Can Immersive Reality Reduce Our Racial Biases?

Racial biases are sadly all too prevalent in society, even as great efforts have been made to eradicate them.  Even if explicit biases are reduced, the number of implicit biases still bubble under the surface.  New research from the University of Barcelona explores whether immersive reality can help to reduce such biases by placing people in the body of a Black person in virtual reality.

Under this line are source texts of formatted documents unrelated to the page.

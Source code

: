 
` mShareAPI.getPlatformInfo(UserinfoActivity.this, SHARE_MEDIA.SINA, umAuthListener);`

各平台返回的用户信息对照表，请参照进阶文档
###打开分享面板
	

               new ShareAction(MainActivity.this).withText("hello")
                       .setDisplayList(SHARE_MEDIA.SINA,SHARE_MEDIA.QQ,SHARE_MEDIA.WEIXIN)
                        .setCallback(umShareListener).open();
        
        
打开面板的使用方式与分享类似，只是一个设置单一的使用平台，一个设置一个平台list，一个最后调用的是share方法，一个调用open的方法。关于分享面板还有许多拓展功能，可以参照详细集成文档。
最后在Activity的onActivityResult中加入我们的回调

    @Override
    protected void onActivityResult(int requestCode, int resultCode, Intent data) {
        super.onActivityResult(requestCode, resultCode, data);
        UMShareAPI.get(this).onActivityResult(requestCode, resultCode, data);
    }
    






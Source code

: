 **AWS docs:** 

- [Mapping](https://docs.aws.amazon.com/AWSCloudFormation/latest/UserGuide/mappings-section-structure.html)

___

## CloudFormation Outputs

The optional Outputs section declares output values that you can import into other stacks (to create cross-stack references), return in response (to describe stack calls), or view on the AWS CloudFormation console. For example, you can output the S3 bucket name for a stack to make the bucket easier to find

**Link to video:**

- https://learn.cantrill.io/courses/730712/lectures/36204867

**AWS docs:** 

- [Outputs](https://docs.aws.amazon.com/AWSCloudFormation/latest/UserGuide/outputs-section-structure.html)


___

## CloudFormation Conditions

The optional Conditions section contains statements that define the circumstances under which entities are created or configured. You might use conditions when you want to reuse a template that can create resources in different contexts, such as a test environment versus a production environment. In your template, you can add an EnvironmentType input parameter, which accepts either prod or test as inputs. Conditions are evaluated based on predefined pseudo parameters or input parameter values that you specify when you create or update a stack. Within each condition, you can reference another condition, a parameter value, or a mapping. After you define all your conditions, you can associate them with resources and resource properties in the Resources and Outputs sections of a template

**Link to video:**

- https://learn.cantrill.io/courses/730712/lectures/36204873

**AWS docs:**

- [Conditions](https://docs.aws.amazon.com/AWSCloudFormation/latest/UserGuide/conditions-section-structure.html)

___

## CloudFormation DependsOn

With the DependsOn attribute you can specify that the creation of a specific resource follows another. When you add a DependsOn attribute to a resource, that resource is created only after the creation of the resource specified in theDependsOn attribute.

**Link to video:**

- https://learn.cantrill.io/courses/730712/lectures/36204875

The study suggests that the approach is no guarantee of success.  For instance, if the virtual scenario is affectively negative it actually produces a rise in implicit bias.  Indeed, it even reduces any “ownership” people feel of their virtual bodies.  The researchers believe that their findings challenge the view that VR can act as a sort of “empathy machine”.

Virtual empathy

In virtual reality, you can change pretty much anything about the avatar you “possess”.  It had been previously thought that the act of possessing the avatar gave users the illusion that the virtual body was their own, which would therefore increase empathy for the avatar.

Previous studies have shown that if a white person inhabits the body of a Black person via VR, then implicit racial biases can be reduced for as long as a week afterward.  The new research suggests there are exceptions to this, however.

“In the previous studies nothing special was happening during the virtual reality exposure – it was taken as emotionally neutral or positive by participants. Here we changed adding a negative environment,” the researchers explain.

Simulating reality

A number of white female participants were positioned on a street in either a white or black body.  Some of the volunteers experienced hostility from passers-by, whereas others experienced a more neutral crowd, and a third group a more positive reaction.

This, understandably, led to negative, neutral, or positive feelings in the volunteers.  The results reveal that those who experienced positive or neutral reactions from passers-by had the same level of body ownership regardless of whether they were in the white or black body, while also seeing a decline in their implicit bias levels.  This replicates the findings from the previous studies.  When passers-by were negative, however, those in the white body had less ownership of that body.

“It is as if the person was feeling that this situation could not happen to her/him, so this can’t be her/him,” the researchers suggest.

What’s more, those with the Black body actually showed an increase in their implicit bias in these negative situations, with the researchers suggesting the negative feelings may inhibit any new learnings or associations from the experience.

Using caution

The results suggest that we should apply caution when deploying virtual reality to engender empathy, as the reduction in implicit bias observed elsewhere can certainly not be guaranteed.

“The problem is that the typical empathy machine approach is to put people in the body of a racial outgroup, and in that body subject them to various indignities, in the expectation that this might increase their empathy towards members of that group,” the researchers explain. “What we have shown is that this approach can be counter-productive. If they feel bad during the experience, then this could make things worse.”

That’s not to say that immersive virtual reality is useless in combating implicit racial bias.  The findings do show that it can be effective in reducing it when the surrounding situation is either neutral or positive.